(Data records)
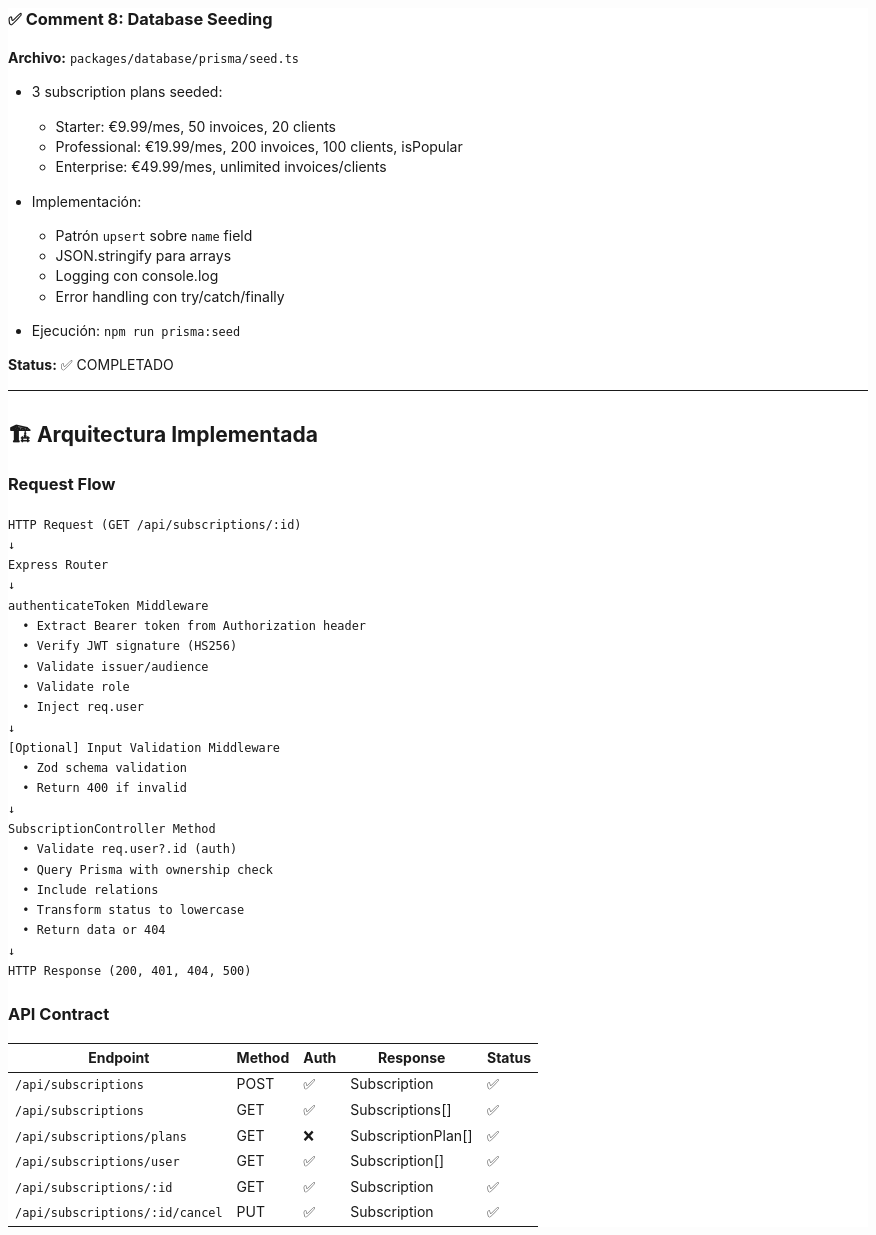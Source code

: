 ### ✅ Comment 8: Database Seeding
**Archivo:** `packages/database/prisma/seed.ts`

- 3 subscription plans seeded:
  - Starter: €9.99/mes, 50 invoices, 20 clients
  - Professional: €19.99/mes, 200 invoices, 100 clients, isPopular
  - Enterprise: €49.99/mes, unlimited invoices/clients

- Implementación:
  - Patrón `upsert` sobre `name` field
  - JSON.stringify para arrays
  - Logging con console.log
  - Error handling con try/catch/finally

- Ejecución: `npm run prisma:seed`

**Status:** ✅ COMPLETADO

---

## 🏗️ Arquitectura Implementada

### Request Flow

```
HTTP Request (GET /api/subscriptions/:id)
↓
Express Router
↓
authenticateToken Middleware
  • Extract Bearer token from Authorization header
  • Verify JWT signature (HS256)
  • Validate issuer/audience
  • Validate role
  • Inject req.user
↓
[Optional] Input Validation Middleware
  • Zod schema validation
  • Return 400 if invalid
↓
SubscriptionController Method
  • Validate req.user?.id (auth)
  • Query Prisma with ownership check
  • Include relations
  • Transform status to lowercase
  • Return data or 404
↓
HTTP Response (200, 401, 404, 500)
```

### API Contract

| Endpoint | Method | Auth | Response | Status |
|----------|--------|------|----------|--------|
| `/api/subscriptions` | POST | ✅ | Subscription | ✅ |
| `/api/subscriptions` | GET | ✅ | Subscriptions[] | ✅ |
| `/api/subscriptions/plans` | GET | ❌ | SubscriptionPlan[] | ✅ |
| `/api/subscriptions/user` | GET | ✅ | Subscription[] | ✅ |
| `/api/subscriptions/:id` | GET | ✅ | Subscription | ✅ |
| `/api/subscriptions/:id/cancel` | PUT | ✅ | Subscription | ✅ |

Action item
Every line of the data that includes the word "Method" should be copied.

Solution to the problem
SubscriptionController Method
| Endpoint | Method | Auth | Response | Status |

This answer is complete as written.